Often, he said, this is more than a case of preventing the horse from being sent to the glue factory, but is actually a matter of safety for the owner. And it can help the owners grow personally, too — one woman that allowed herself to be pushed around by other people her whole life was allowing her horse to do the same thing. Over a couple of days, Guy taught both her and the horse to change their ways.

On occasion, the long rider will buy or trade for the horse, then ride it to his next destination. That has taken him 6,500 miles from the top to bottom of Australia, and thousands of miles in the U.S. and Canada, including Alberta’s Cowboy Trail, which runs from Mayerthorpe to Cardston. He rides solo — with his family spending time elsewhere — and unsupported, sleeping on the ground, even in –25 winter weather in Alberta.

From Creston, he plans to head west to Hope, find a horse, and then ride back across Canada while his family lives in the East Kootenay, likely Jaffray.

It’s been a long journey, both physically and metaphorically. Guy was a runaway street kid at age 12 — around the time he discovered horses — in with a crowd that drank, did drugs and stole cars. His life changed at 17 when he got into bodybuilding and martial arts

“I managed to skim out and turn my life around with training and horses,” he said.

Three years later, he discovered music. He became a street performer, and also used his musical talent to draw crowds into failing restaurants. He eventually rode a packhorse in the outback for two years, eating food that he shot along the way.

He began demonstrating his horse training skills, which proved popular.

“Before I knew it, I was putting on clinics with 10 horses,” he said.

While in North America, Guy recorded a country CD in Nashville and Calgary, which complements his book nicely.

“I write about what I do, so I try to keep it as real as possible,” he said.

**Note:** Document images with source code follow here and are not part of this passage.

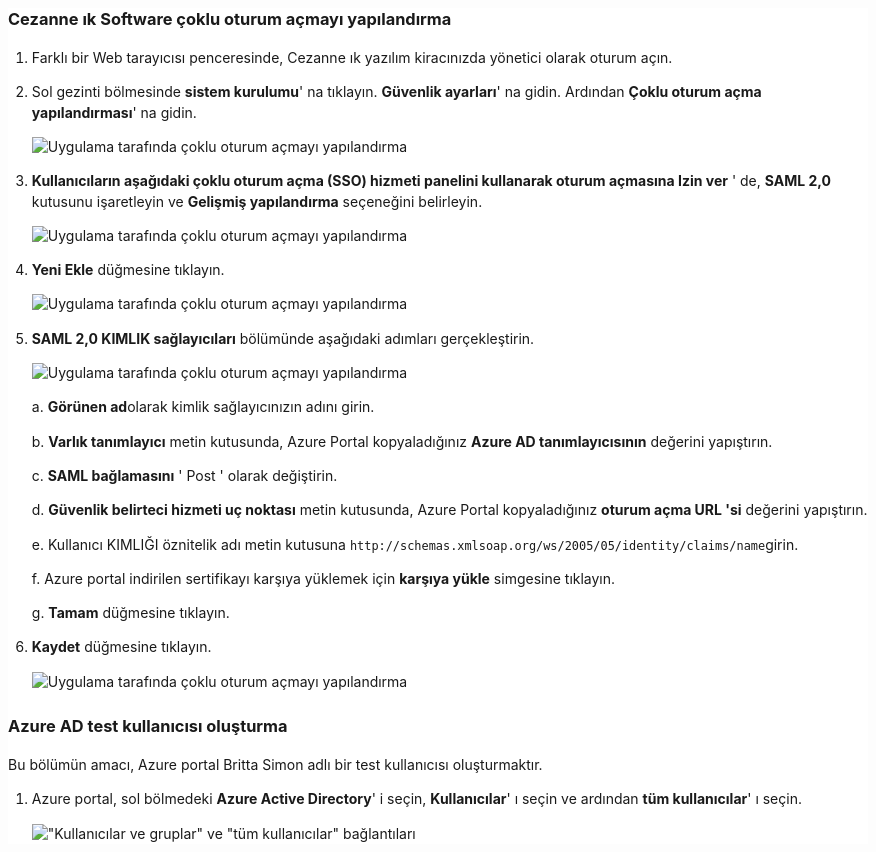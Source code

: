 ### <a name="configure-cezanne-hr-software-single-sign-on"></a>Cezanne ık Software çoklu oturum açmayı yapılandırma

1. Farklı bir Web tarayıcısı penceresinde, Cezanne ık yazılım kiracınızda yönetici olarak oturum açın.

2. Sol gezinti bölmesinde **sistem kurulumu**' na tıklayın. **Güvenlik ayarları**' na gidin. Ardından **Çoklu oturum açma yapılandırması**' na gidin.

    ![Uygulama tarafında çoklu oturum açmayı yapılandırma](./media/cezannehrsoftware-tutorial/tutorial_cezannehrsoftware_000.png)

3. **Kullanıcıların aşağıdaki çoklu oturum açma (SSO) hizmeti panelini kullanarak oturum açmasına Izin ver** ' de, **SAML 2,0** kutusunu işaretleyin ve **Gelişmiş yapılandırma** seçeneğini belirleyin.

    ![Uygulama tarafında çoklu oturum açmayı yapılandırma](./media/cezannehrsoftware-tutorial/tutorial_cezannehrsoftware_001.png)

4. **Yeni Ekle** düğmesine tıklayın.

    ![Uygulama tarafında çoklu oturum açmayı yapılandırma](./media/cezannehrsoftware-tutorial/tutorial_cezannehrsoftware_002.png)

5. **SAML 2,0 KIMLIK sağlayıcıları** bölümünde aşağıdaki adımları gerçekleştirin.

    ![Uygulama tarafında çoklu oturum açmayı yapılandırma](./media/cezannehrsoftware-tutorial/tutorial_cezannehrsoftware_003.png)

    a. **Görünen ad**olarak kimlik sağlayıcınızın adını girin.

    b. **Varlık tanımlayıcı** metin kutusunda, Azure Portal kopyaladığınız **Azure AD tanımlayıcısının** değerini yapıştırın.

    c. **SAML bağlamasını** ' Post ' olarak değiştirin.

    d. **Güvenlik belirteci hizmeti uç noktası** metin kutusunda, Azure Portal kopyaladığınız **oturum açma URL 'si** değerini yapıştırın.

    e. Kullanıcı KIMLIĞI öznitelik adı metin kutusuna `http://schemas.xmlsoap.org/ws/2005/05/identity/claims/name`girin.

    f. Azure portal indirilen sertifikayı karşıya yüklemek için **karşıya yükle** simgesine tıklayın.

    g. **Tamam** düğmesine tıklayın.

6. **Kaydet** düğmesine tıklayın.

    ![Uygulama tarafında çoklu oturum açmayı yapılandırma](./media/cezannehrsoftware-tutorial/tutorial_cezannehrsoftware_004.png)

### <a name="create-an-azure-ad-test-user"></a>Azure AD test kullanıcısı oluşturma

Bu bölümün amacı, Azure portal Britta Simon adlı bir test kullanıcısı oluşturmaktır.

1. Azure portal, sol bölmedeki **Azure Active Directory**' i seçin, **Kullanıcılar**' ı seçin ve ardından **tüm kullanıcılar**' ı seçin.

    !["Kullanıcılar ve gruplar" ve "tüm kullanıcılar" bağlantıları](common/users.png)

And he appreciates the inspiration provided by riding through the U.S.

“I wanted to go to the home of the cowboy and see who was doing it,” he said. “I rode across the U.S. and there was not a long rider in the saddle doing that.”

Admission to Joe Guy’s 7 p.m. show is by donation. It takes place in the back room of Renée’s Roadhouse Diner, and guests are asked to use the rear entrance and parking lot.